When doing any type of raymarching over a depth buffer, it is very easy to determine if there is no occluder – the depth in the buffer is farther away than the current point on the ray. However, when the depth in the buffer is closer you might be occluded or you might not, depending on a) the thickness of the occluder and b) if there are any other occluders behind the first one and their thickness. It seems most people assume a) is either infinite or a constant value and b) is ignored alltogether.

Since my new renderer is entirely based around screen space raymarching I wanted to improve on this to make it more accurate. This has been done before, but mostly in the context of order independent transparency (I think).

Let’s look at a scene where the occluders are assumed to have infinite depth (I have tweaked the lighting for more distinct shadows to get a better look at raymarching artefacts, so the lighting does not exactly match the environment in these screenshot).

At a first glance it may look okay, but at certain angles, it is very evident that something is off:

Even an object that is visibly thin will receive a shadow as if infinitely thick. The go-to trick in this situation is to hardcode a thickness and tweak until it looks acceptable:

Still artefacts, but much better. However, for most scenes it’s just not possible to find one single thickness that works for everything. What we ideally want is the actual object thickness per pixel. One relatively cheap way of approximating depth is to render a depth buffer for back faces. As long as objects don’t overlap, are closed and reasonably convex, the difference between front face depth and back face depth is actually a pretty accurate representation of the object thickness.

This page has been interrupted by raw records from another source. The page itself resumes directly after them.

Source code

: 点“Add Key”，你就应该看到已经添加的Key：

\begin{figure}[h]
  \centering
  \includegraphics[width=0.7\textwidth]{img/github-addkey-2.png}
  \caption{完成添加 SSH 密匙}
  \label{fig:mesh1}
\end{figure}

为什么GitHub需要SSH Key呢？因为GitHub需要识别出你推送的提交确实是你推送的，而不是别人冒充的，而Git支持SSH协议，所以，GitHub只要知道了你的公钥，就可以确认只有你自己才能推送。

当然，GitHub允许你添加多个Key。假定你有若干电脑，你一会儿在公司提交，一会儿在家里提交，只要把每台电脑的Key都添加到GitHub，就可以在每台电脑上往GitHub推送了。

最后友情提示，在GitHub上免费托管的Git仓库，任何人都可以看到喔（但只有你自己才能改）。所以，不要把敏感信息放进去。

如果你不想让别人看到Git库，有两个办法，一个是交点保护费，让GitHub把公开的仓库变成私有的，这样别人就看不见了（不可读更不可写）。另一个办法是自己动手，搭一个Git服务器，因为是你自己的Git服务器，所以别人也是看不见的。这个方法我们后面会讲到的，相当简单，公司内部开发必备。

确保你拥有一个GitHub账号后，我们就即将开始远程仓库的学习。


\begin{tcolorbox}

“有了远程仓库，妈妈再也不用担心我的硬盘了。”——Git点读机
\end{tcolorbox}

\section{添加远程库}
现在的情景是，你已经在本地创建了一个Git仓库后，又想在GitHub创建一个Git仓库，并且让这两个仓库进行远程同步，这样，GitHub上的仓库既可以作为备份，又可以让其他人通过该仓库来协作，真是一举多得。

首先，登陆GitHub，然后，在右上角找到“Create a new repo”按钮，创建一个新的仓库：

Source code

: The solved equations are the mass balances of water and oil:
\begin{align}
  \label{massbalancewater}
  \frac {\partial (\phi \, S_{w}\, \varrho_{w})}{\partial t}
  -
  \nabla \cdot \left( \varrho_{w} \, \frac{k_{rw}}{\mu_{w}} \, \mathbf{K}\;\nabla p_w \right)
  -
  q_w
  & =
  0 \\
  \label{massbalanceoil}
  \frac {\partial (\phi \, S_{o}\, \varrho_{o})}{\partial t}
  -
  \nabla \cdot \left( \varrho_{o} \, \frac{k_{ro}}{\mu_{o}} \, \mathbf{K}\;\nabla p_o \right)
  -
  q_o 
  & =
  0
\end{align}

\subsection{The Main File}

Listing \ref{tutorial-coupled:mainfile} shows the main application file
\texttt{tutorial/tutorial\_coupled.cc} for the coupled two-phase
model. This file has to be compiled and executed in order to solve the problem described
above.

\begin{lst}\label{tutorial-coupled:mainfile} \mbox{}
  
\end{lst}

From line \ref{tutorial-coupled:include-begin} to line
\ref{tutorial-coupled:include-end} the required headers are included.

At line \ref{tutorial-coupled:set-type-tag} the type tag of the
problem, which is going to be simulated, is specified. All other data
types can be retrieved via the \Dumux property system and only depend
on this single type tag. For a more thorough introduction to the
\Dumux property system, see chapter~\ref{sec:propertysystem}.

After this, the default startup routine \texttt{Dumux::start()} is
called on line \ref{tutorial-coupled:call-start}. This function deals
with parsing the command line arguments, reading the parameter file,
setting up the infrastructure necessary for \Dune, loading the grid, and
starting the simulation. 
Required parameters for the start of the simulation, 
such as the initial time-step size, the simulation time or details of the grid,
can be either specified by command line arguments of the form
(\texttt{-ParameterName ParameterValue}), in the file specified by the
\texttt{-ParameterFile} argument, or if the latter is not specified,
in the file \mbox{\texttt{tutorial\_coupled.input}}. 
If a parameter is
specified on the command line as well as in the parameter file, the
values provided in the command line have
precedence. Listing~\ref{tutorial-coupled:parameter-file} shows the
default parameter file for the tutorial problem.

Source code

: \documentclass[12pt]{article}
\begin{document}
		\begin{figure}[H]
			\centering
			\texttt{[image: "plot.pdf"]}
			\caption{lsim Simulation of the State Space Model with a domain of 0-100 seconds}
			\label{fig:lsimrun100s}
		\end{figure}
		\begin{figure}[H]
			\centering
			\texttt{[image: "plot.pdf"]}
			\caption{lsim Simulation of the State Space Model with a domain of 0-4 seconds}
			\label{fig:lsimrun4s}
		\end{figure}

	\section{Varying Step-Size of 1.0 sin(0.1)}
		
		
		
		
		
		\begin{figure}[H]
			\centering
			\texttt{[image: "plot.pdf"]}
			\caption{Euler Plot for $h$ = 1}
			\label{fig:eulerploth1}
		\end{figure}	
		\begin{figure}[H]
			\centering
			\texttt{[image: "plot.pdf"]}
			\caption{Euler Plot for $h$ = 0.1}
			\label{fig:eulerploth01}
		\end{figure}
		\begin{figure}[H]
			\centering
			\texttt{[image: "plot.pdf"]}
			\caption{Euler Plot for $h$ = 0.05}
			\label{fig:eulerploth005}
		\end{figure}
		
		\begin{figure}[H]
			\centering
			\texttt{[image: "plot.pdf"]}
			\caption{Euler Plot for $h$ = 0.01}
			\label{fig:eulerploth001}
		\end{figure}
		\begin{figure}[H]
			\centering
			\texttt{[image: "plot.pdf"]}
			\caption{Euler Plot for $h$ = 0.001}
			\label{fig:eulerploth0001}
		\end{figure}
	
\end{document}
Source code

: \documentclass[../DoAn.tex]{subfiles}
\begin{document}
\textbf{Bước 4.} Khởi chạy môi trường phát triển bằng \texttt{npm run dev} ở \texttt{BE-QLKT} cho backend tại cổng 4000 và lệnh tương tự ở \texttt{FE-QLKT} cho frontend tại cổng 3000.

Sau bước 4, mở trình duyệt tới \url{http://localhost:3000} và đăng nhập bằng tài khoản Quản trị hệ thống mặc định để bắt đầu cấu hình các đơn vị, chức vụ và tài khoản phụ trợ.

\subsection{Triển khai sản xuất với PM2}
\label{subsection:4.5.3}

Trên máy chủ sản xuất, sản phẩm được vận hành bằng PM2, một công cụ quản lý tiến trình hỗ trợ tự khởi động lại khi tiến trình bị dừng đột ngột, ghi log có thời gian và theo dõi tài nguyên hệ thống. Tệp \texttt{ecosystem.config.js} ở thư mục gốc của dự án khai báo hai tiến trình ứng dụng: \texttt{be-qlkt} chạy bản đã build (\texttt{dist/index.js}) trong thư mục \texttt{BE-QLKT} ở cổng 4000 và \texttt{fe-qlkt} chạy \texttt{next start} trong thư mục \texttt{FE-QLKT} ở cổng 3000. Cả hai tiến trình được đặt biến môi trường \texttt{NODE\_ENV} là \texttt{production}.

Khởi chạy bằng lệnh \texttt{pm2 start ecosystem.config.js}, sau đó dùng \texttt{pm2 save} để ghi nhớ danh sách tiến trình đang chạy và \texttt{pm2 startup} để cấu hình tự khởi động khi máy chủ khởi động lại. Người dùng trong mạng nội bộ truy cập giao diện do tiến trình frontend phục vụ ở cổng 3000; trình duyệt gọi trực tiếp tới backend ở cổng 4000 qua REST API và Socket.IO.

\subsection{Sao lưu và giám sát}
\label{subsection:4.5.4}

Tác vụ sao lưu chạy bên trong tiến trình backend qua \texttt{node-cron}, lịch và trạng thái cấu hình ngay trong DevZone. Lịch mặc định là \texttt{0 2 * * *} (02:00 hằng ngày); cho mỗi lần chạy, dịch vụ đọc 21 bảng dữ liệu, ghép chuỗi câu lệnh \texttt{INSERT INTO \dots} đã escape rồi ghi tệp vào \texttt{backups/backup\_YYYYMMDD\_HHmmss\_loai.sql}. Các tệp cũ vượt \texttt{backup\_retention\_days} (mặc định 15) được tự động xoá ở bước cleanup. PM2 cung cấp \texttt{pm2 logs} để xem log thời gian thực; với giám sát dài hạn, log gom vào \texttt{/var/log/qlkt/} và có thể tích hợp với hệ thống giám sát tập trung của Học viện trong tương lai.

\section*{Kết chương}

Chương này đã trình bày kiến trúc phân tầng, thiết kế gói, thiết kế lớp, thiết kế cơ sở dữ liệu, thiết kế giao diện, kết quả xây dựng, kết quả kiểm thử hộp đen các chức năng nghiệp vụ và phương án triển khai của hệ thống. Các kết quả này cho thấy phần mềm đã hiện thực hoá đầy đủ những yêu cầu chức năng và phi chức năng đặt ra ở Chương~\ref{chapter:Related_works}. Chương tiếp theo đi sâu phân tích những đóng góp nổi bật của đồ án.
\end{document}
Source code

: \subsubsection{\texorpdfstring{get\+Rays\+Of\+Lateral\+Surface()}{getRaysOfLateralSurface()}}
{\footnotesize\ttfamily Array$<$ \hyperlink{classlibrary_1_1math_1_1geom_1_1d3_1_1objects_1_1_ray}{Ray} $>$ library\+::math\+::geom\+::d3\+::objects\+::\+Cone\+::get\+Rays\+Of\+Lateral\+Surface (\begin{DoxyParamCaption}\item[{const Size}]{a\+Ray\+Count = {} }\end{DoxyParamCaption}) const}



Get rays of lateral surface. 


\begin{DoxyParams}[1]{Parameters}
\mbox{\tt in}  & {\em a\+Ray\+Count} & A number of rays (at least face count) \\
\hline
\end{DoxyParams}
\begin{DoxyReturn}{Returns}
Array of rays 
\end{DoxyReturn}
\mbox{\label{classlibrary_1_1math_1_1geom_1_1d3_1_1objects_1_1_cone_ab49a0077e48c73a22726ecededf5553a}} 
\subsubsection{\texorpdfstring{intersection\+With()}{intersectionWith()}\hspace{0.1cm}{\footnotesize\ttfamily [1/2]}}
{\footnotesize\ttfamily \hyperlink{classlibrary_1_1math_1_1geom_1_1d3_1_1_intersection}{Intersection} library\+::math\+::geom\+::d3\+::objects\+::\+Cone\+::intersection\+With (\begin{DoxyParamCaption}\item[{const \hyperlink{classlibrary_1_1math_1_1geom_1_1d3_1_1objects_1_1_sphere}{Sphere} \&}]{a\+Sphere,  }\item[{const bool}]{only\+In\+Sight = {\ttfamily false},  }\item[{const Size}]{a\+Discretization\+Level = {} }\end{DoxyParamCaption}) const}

I store front face and back face depth in different channels of the same texture, so I just retrieve RG instead of R for each pixel and compare the depth to both values when raymarching, making it really cheap. This removes a lot of artefacts, but there is still room for improvement.

It is hard to visualize in a still image, but with a moving camera it becomes very clear that shadows are only visible for the first layer of objects. As soon as an object disappears behind something, its shadow is also gone. This is of course particularly evident with long shadows from, say, a sunset.

Creating another layer of depth information is called depth peeling and there are several ways to do it. I use the stencil buffer, but it can also be done by discarding fragments in a shader. I already mentioned that I store front and back face depth in two different channels of the same texture, so why not add another layer of front and back face depth and make it a full, four channel texture? All four depth values (first front, first back, second front, second back) can still be fetched as a single texture read, making it really fast.

One could imagine doing even more depth layers, but the visual improvement would be hard to notice.